Dataset entries:
----------------------------------------

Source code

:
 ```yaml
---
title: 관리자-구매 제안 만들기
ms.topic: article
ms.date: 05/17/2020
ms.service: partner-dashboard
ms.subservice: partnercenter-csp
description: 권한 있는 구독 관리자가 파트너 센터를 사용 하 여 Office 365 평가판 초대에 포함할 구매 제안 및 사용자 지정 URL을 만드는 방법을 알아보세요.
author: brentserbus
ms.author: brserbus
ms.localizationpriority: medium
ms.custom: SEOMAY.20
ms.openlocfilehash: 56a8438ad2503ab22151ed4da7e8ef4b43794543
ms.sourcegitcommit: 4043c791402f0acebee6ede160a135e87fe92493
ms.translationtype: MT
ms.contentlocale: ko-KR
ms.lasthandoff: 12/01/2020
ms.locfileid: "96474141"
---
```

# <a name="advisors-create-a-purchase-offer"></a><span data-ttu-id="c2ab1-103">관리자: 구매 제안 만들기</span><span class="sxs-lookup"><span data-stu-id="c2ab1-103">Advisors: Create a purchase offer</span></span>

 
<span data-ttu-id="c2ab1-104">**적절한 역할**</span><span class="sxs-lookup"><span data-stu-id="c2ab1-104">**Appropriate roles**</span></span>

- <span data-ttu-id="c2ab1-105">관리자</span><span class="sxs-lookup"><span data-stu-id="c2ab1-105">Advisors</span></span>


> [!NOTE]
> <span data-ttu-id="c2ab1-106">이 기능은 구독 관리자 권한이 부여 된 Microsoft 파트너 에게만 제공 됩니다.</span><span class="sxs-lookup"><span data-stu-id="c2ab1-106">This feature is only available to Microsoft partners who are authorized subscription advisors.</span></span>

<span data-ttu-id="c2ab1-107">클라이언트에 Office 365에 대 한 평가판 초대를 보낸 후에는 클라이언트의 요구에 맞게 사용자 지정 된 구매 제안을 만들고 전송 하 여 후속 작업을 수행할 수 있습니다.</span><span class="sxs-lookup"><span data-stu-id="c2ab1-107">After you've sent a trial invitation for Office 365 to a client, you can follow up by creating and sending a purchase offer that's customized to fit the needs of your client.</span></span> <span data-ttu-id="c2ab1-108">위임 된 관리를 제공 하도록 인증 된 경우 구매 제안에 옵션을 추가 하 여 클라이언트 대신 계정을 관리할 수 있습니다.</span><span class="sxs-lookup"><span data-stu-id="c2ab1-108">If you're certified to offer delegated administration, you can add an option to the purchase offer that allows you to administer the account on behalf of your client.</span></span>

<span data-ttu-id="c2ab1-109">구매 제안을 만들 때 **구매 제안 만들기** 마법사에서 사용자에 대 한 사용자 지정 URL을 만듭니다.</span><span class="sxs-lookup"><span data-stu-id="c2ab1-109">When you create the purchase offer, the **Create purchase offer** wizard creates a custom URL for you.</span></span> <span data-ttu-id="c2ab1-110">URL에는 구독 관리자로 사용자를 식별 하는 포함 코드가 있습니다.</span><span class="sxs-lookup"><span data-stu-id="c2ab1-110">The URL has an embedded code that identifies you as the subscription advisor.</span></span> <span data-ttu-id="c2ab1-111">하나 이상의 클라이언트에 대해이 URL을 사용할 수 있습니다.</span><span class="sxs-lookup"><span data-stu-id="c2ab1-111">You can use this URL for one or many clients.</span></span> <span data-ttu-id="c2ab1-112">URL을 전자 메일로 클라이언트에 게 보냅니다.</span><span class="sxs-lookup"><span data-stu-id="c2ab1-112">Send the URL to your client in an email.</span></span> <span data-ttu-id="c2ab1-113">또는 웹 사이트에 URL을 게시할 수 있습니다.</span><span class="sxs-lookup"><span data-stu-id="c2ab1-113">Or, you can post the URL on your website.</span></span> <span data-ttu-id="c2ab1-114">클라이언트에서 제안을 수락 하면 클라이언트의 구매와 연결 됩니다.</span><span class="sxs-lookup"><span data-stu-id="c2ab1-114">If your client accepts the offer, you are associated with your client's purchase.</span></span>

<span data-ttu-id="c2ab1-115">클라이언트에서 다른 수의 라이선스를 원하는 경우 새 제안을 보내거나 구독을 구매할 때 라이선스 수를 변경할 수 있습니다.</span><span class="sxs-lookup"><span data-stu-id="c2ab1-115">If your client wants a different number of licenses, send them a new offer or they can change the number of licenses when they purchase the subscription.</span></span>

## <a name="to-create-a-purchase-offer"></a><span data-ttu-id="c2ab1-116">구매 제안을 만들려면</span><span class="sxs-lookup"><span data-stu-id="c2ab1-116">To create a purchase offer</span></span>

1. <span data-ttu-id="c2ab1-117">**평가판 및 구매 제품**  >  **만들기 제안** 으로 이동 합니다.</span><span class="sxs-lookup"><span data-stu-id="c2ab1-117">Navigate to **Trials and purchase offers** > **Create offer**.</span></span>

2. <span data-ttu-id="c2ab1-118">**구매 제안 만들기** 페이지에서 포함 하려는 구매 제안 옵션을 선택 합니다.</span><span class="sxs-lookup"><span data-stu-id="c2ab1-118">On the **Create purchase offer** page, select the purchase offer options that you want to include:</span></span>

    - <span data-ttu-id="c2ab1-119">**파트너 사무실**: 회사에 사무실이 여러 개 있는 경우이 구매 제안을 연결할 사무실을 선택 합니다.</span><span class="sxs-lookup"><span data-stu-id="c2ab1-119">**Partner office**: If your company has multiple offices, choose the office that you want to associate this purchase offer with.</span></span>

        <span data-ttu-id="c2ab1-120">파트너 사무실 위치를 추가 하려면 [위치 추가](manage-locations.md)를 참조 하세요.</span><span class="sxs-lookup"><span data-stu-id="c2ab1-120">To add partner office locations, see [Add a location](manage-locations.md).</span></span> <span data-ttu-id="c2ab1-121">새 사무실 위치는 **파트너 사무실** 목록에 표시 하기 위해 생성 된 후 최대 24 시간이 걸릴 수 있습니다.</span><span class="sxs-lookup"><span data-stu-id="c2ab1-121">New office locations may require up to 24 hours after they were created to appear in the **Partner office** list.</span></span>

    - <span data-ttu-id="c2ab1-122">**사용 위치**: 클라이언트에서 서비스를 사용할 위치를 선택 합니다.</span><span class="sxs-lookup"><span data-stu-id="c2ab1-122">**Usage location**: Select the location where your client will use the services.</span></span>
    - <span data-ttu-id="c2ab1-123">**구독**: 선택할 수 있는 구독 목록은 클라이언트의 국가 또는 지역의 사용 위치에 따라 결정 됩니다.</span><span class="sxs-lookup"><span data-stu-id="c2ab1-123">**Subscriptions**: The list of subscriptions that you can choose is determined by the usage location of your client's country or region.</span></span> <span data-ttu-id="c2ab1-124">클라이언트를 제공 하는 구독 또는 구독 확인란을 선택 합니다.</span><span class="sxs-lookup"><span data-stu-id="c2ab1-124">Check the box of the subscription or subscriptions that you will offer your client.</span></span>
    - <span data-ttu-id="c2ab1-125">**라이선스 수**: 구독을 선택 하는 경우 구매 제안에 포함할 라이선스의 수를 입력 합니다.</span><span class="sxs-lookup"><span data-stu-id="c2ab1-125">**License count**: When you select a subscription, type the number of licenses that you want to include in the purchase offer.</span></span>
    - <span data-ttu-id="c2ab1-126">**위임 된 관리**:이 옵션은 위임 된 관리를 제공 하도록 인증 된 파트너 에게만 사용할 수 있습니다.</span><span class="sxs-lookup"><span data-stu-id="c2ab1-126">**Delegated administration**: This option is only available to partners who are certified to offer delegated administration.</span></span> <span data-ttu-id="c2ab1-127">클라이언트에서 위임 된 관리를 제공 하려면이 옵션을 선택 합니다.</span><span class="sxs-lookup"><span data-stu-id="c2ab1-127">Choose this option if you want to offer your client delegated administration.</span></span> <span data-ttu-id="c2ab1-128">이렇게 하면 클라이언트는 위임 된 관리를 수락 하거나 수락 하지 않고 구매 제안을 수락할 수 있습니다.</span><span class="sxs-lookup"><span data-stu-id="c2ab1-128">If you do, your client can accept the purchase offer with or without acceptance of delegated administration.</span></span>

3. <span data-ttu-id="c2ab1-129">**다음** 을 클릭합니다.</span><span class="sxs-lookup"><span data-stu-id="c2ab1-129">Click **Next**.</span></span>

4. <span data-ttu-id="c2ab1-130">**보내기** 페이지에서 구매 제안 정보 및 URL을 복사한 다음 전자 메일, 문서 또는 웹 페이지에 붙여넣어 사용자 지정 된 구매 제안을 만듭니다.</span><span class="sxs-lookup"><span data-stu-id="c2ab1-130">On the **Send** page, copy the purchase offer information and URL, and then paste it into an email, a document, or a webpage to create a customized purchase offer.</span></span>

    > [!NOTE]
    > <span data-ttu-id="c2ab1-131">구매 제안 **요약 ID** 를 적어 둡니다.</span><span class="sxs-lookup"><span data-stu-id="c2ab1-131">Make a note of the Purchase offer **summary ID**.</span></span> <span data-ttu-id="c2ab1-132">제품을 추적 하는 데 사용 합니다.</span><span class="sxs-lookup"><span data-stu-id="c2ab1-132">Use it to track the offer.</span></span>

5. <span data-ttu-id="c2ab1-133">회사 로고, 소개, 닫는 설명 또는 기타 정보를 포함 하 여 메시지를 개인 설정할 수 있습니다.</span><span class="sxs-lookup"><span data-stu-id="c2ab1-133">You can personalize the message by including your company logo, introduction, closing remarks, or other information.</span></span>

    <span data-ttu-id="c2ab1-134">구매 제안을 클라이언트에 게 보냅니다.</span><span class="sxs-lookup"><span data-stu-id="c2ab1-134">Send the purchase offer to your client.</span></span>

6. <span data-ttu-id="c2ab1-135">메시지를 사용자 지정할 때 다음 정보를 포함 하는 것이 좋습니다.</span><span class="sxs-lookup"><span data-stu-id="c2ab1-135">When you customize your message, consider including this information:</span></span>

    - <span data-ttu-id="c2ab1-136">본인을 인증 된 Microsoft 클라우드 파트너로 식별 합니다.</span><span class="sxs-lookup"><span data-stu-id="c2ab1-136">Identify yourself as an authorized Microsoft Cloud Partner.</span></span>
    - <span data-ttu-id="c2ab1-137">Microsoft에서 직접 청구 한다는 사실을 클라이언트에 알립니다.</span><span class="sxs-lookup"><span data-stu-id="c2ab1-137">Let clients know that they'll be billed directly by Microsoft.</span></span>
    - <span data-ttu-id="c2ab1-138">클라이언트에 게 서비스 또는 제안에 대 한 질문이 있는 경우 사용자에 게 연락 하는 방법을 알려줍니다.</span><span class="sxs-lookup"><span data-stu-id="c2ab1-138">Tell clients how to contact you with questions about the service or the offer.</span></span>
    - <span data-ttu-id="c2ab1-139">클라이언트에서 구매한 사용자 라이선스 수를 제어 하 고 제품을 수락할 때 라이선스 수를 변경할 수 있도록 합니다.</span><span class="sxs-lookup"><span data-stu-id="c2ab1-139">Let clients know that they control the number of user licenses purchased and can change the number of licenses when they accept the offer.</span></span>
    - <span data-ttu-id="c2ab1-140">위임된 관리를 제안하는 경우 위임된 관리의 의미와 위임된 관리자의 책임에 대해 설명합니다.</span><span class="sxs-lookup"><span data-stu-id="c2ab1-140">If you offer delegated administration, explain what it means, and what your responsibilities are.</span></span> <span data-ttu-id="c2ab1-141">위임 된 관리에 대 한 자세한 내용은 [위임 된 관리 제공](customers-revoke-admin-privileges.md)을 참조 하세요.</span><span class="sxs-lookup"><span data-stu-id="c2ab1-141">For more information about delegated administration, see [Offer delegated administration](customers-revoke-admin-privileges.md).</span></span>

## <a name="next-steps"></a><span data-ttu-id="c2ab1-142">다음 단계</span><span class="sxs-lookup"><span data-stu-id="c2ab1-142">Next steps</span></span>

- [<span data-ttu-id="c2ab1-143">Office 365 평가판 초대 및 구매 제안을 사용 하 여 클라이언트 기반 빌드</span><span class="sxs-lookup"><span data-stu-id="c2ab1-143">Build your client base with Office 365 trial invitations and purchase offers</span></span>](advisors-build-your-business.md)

----------------------------------------

All lines above from the one holding "track the offer.</span></span>" to the one holding "or other information.</span></span>", inclusive, are to be copied exactly; no other line is wanted.

Task output:
    > <span data-ttu-id="c2ab1-131">구매 제안 **요약 ID** 를 적어 둡니다.</span><span class="sxs-lookup"><span data-stu-id="c2ab1-131">Make a note of the Purchase offer **summary ID**.</span></span> <span data-ttu-id="c2ab1-132">제품을 추적 하는 데 사용 합니다.</span><span class="sxs-lookup"><span data-stu-id="c2ab1-132">Use it to track the offer.</span></span>

5. <span data-ttu-id="c2ab1-133">회사 로고, 소개, 닫는 설명 또는 기타 정보를 포함 하 여 메시지를 개인 설정할 수 있습니다.</span><span class="sxs-lookup"><span data-stu-id="c2ab1-133">You can personalize the message by including your company logo, introduction, closing remarks, or other information.</span></span>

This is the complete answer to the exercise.